When he announced the National Housing Strategy (NHS) this fall, Justin Trudeau was echoing Basford’s words: “Housing rights are human rights, and everyone deserves a safe and affordable place to call home.” In what the government bravely calls “a human-rights-based approach to housing,” the multi-year, $40-billion promise raises huge expectations that may be difficult to meet.

For starters, the fight to make decent housing a fundamental right, even entrenched in law or the Charter, is far from won. It has been the subject of failed legislation and court cases. This is despite the fact that the right is recognized in the Universal Declaration of Human Rights and the International Covenant on Economic, Social and Cultural Rights. An innovative legal challenge begun in 2010, Tanudjaja v. Attorney General of Canada and Attorney General of Ontario, asserts that “in taking the active decisions to implement these laws and policies that produce and perpetuate homelessness and inadequate housing, the federal and provincial governments have violated the constitutional rights of the most marginalized members of our communities.” This challenge was dismissed, and it is far from clear, despite the government’s claims, that such a right will be legislated.

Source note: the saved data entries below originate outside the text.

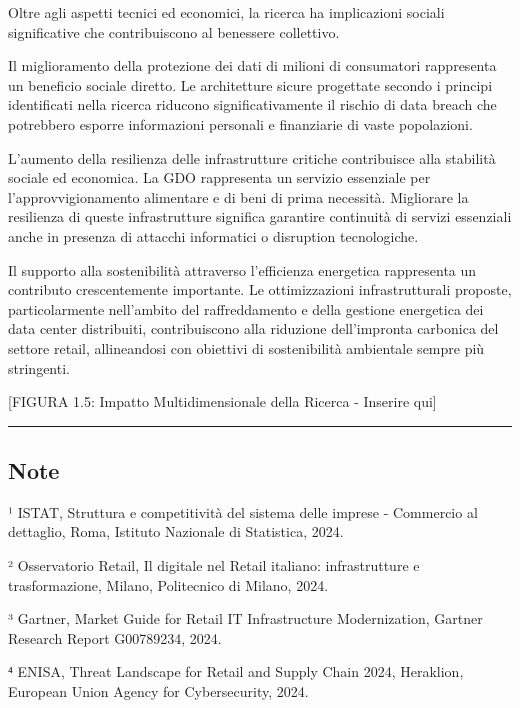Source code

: \documentclass{report}
\begin{document}
Oltre agli aspetti tecnici ed economici, la ricerca ha implicazioni
sociali significative che contribuiscono al benessere collettivo.

Il miglioramento della protezione dei dati di milioni di consumatori
rappresenta un beneficio sociale diretto. Le architetture sicure
progettate secondo i principi identificati nella ricerca riducono
significativamente il rischio di data breach che potrebbero esporre
informazioni personali e finanziarie di vaste popolazioni.

L'aumento della resilienza delle infrastrutture critiche contribuisce
alla stabilità sociale ed economica. La GDO rappresenta un servizio
essenziale per l'approvvigionamento alimentare e di beni di prima
necessità. Migliorare la resilienza di queste infrastrutture significa
garantire continuità di servizi essenziali anche in presenza di attacchi
informatici o disruption tecnologiche.

Il supporto alla sostenibilità attraverso l'efficienza energetica
rappresenta un contributo crescentemente importante. Le ottimizzazioni
infrastrutturali proposte, particolarmente nell'ambito del
raffreddamento e della gestione energetica dei data center distribuiti,
contribuiscono alla riduzione dell'impronta carbonica del settore
retail, allineandosi con obiettivi di sostenibilità ambientale sempre
più stringenti.

{[}FIGURA 1.5: Impatto Multidimensionale della Ricerca - Inserire qui{]}

\begin{center}\rule{0.5\linewidth}{0.5pt}\end{center}

\subsection{\texorpdfstring{\textbf{Note}}{Note}}\label{note}

¹ ISTAT, Struttura e competitività del sistema delle imprese - Commercio
al dettaglio, Roma, Istituto Nazionale di Statistica, 2024.

² Osservatorio Retail, Il digitale nel Retail italiano: infrastrutture e
trasformazione, Milano, Politecnico di Milano, 2024.

³ Gartner, Market Guide for Retail IT Infrastructure Modernization,
Gartner Research Report G00789234, 2024.

⁴ ENISA, Threat Landscape for Retail and Supply Chain 2024, Heraklion,
European Union Agency for Cybersecurity, 2024.
\end{document}
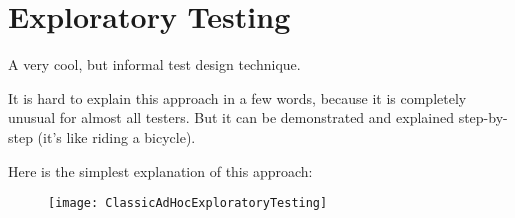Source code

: \section{Exploratory Testing}
\label{sec:Exploratory Testing}

A very cool, but informal test design technique.

It is hard to explain this approach in a few words, because it is completely unusual for almost all testers. But it can be demonstrated and explained step-by-step (it's like riding a bicycle).

Here is the simplest explanation of this approach:

\begin{figure}[!h]
\centering
\texttt{[image: ClassicAdHocExploratoryTesting]}
\caption{}
\label{fig:ClassicAdHocExploratoryTesting}
\end{figure}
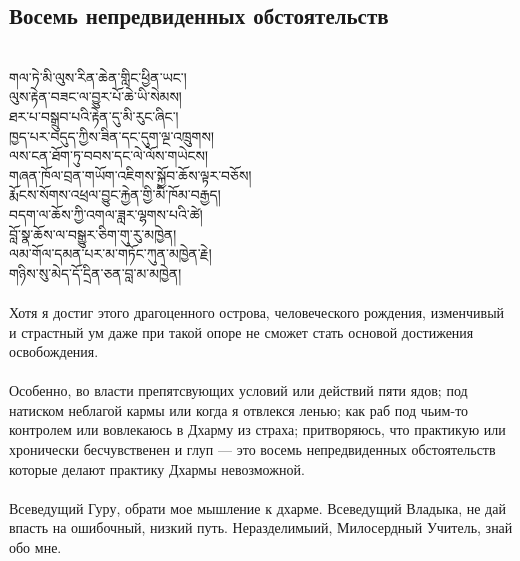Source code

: \subsection*{Восемь непредвиденных обстоятельств}
\\
\ti
གལ་ཏེ་མི་ལུས་རིན་ཆེན་གླིང་ཕྱིན་ཡང༌།\\
ལུས་རྟེན་བཟང་ལ་བྱུར་པོ་ཆེ་ཡི་སེམས། \\
ཐར་པ་བསྒྲུབ་པའི་རྟེན་དུ་མི་རུང་ཞིང༌། \\
ཁྱད་པར་བདུད་ཀྱིས་ཟིན་དང་དུག་ལྔ་འཁྲུགས། \\
ལས་ངན་ཐོག་ཏུ་བབས་དང་ལེ་ལོས་གཡེངས། \\
གཞན་ཁོལ་བྲན་གཡོག་འཇིགས་སྐྱོབ་ཆོས་ལྟར་བཅོས། \\
རྨོངས་སོགས་འཕྲལ་བྱུང་རྐྱེན་གྱི་མི་ཁོམ་བརྒྱད། \\
བདག་ལ་ཆོས་ཀྱི་འགལ་ཟླར་ལྷགས་པའི་ཚེ། \\
བློ་སྣ་ཆོས་ལ་བསྒྱུར་ཅིག་གུ་རུ་མཁྱེན། \\
ལམ་གོལ་དམན་པར་མ་གཏོང་ཀུན་མཁྱེན་རྗེ། \\
གཉིས་སུ་མེད་དོ་དྲིན་ཅན་བླ་མ་མཁྱེན། \\
\\
\ru
\noindent
Хотя я достиг этого драгоценного острова, человеческого рождения,
изменчивый и страстный ум даже при такой опоре
не сможет стать основой достижения освобождения.\\
\\
Особенно, во власти препятсвующих условий или действий пяти ядов;
под натиском неблагой кармы или когда я отвлекся ленью;
как раб под чьим-то контролем или вовлекаюсь в Дхарму из страха;
притворяюсь, что практикую или хронически бесчув\-ственен и глуп
— это восемь непредвиденных обстоятельств которые
делают практику Дхармы невозможной.\\
\\
Всеведущий Гуру, обрати мое мышление к дхарме.
Всеведущий Владыка, не дай впасть на ошибочный, низкий путь.
Нераздели\-мыий, Милосердный Учитель, знай обо мне.

\newpage
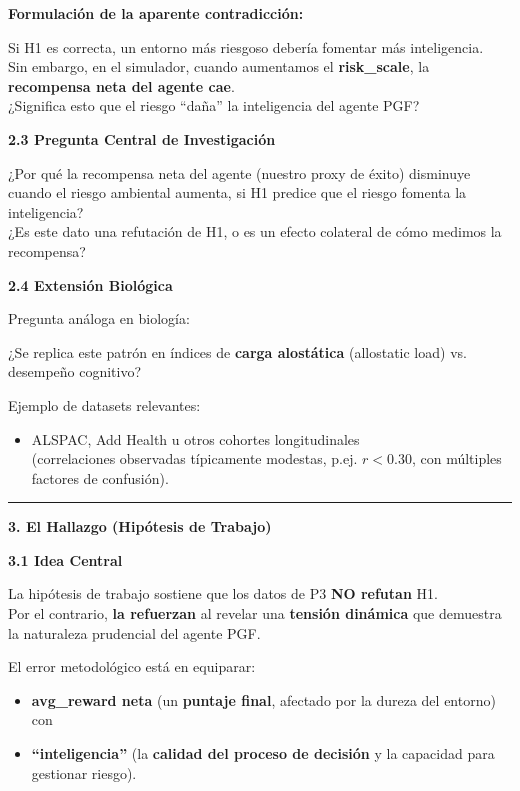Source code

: \textbf{Formulación de la aparente contradicción:}

Si H1 es correcta, un entorno más riesgoso debería fomentar más
inteligencia.\\
Sin embargo, en el simulador, cuando aumentamos el \textbf{risk\_scale},
la \textbf{recompensa neta del agente cae}.\\
¿Significa esto que el riesgo ``daña'' la inteligencia del agente PGF?

\textbf{2.3 Pregunta Central de Investigación}

¿Por qué la recompensa neta del agente (nuestro proxy de éxito)
disminuye cuando el riesgo ambiental aumenta, si H1 predice que el
riesgo fomenta la inteligencia?\\
¿Es este dato una refutación de H1, o es un efecto colateral de cómo
medimos la recompensa?

\textbf{2.4 Extensión Biológica}

Pregunta análoga en biología:

¿Se replica este patrón en índices de \textbf{carga alostática}
(allostatic load) vs. desempeño cognitivo?

Ejemplo de datasets relevantes:

\begin{itemize}
\item
  ALSPAC, Add Health u otros cohortes longitudinales\\
  (correlaciones observadas típicamente modestas, p.ej. \(r < 0.30\),
  con múltiples factores de confusión).
\end{itemize}

\begin{center}\rule{0.5\linewidth}{0.5pt}\end{center}

\textbf{3. El Hallazgo (Hipótesis de Trabajo)}

\textbf{3.1 Idea Central}

La hipótesis de trabajo sostiene que los datos de P3 \textbf{NO refutan}
H1.\\
Por el contrario, \textbf{la refuerzan} al revelar una \textbf{tensión
dinámica} que demuestra la naturaleza prudencial del agente PGF.

El error metodológico está en equiparar:

\begin{itemize}
\item
  \textbf{avg\_reward neta} (un \textbf{puntaje final}, afectado por la
  dureza del entorno)\\
  con
\item
  \textbf{``inteligencia''} (la \textbf{calidad del proceso de decisión}
  y la capacidad para gestionar riesgo).
\end{itemize}

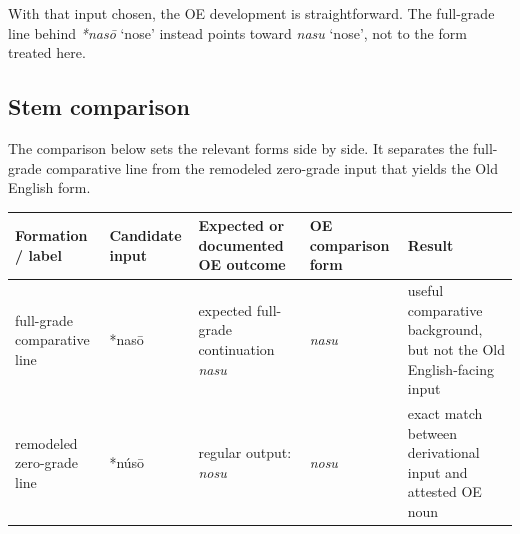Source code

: \documentclass[
  british,
  a4paper,
  openany]{book}
\newcounter{none} %
\providecommand{\Recon}[1]{\emph{*#1}}
{\catcode`→=\active \global\def→{\ensuremath{\rightarrow}}}
\providecommand{\Recon}[1]{\emph{*#1}}
{\catcode`→=\active \global\def→{\ensuremath{\rightarrow}}}
\begin{document}
With that input chosen, the OE development is straightforward. The
full-grade line behind \Recon{nasō} `nose' instead points toward
{\emph{nasu}} `nose', not to the form treated here.

\subsection{Stem comparison}\label{stem-comparison-4}

The comparison below sets the relevant forms side by side. It separates
the full-grade comparative line from the remodeled zero-grade input that
yields the Old English form.

{\def\LTcaptype{none} %
\begin{longtable}[]{@{}
  >{\raggedright\arraybackslash}p{}
  >{\raggedright\arraybackslash}p{}
  >{\raggedright\arraybackslash}p{}
  >{\raggedright\arraybackslash}p{}
  >{\raggedright\arraybackslash}p{}@{}}
\toprule\noalign{}
\begin{minipage}[b]{\linewidth}\raggedright
Formation / label
\end{minipage} & \begin{minipage}[b]{\linewidth}\raggedright
Candidate input
\end{minipage} & \begin{minipage}[b]{\linewidth}\raggedright
Expected or documented OE outcome
\end{minipage} & \begin{minipage}[b]{\linewidth}\raggedright
OE comparison form
\end{minipage} & \begin{minipage}[b]{\linewidth}\raggedright
Result
\end{minipage} \\
\midrule\noalign{}
\endhead
\bottomrule\noalign{}
\endlastfoot
full-grade comparative line & *nasō & expected full-grade continuation
\emph{nasu} & \emph{nasu} & useful comparative background, but not the
Old English-facing input \\
remodeled zero-grade line & *núsō & regular output: \emph{nosu} &
\emph{nosu} & exact match between derivational input and attested OE
noun \\
\end{longtable}
}
\end{document}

So we are left with a promise that the government will fix the homelessness and affordable housing crisis with over $40 billion over 11 years and a process that commits future governments to see it through. And a crisis it is. Recent data suggest there are 1.6 million households in “core housing need” — in other words, that spend more than one-third of their before-tax income on housing that is substandard or doesn’t meet their needs. The shelter crisis for homeless people in Toronto during a January cold snap was front-page news.

The reaction to the NHS in the media was lukewarm, but few media organizations actually analyzed what the plan really entailed. However, big-city mayors were ecstatic. The 20-year lobbying campaign of the Federation of Canadian Municipalities had seemingly paid off. On release day, FCM President Jenny Gerbasi was quick to highlight what the mayors liked: “The federal government took our advice to focus on the fundamentals. Replacing expiring social housing rent subsidies is a breakthrough for thousands of families who fear losing their homes as long-term operating agreements wind down. Investing to repair and renew that social housing will keep more people in their homes and help secure tomorrow’s supply. And getting back to investing in affordable housing construction is the breakthrough we needed to start tackling the supply crunch.”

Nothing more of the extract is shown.